• Your assignment
Report each line of the entries that includes "What" by copying it.

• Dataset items
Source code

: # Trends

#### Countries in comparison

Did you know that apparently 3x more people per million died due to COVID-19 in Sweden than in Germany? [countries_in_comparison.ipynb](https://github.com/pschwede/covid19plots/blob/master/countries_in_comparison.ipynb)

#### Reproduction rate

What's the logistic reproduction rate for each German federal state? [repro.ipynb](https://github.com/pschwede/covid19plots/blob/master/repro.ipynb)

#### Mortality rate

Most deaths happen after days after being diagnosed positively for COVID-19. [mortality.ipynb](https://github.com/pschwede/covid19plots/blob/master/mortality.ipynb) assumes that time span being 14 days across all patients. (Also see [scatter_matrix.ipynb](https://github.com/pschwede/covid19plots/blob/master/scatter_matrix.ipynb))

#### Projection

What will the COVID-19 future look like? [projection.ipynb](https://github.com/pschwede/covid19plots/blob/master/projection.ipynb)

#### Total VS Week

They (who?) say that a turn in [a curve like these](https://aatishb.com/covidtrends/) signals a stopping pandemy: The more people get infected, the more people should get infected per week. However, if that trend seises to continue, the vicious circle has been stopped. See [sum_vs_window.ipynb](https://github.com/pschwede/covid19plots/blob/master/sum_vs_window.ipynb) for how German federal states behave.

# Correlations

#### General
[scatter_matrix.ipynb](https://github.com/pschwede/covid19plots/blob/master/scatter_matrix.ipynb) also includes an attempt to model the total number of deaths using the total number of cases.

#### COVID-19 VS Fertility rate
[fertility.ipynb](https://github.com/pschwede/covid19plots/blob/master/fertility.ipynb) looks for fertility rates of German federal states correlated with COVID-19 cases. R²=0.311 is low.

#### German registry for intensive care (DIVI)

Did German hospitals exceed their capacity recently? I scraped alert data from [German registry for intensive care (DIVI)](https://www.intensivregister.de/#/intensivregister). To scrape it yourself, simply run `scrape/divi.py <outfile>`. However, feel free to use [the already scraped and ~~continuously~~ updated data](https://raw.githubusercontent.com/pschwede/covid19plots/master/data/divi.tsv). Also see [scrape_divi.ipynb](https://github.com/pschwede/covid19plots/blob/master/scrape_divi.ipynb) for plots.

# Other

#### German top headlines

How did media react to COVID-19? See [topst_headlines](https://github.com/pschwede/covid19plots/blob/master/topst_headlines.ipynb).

• Your solution
What's the logistic reproduction rate for each German federal state? [repro.ipynb](https://github.com/pschwede/covid19plots/blob/master/repro.ipynb)
What will the COVID-19 future look like? [projection.ipynb](https://github.com/pschwede/covid19plots/blob/master/projection.ipynb)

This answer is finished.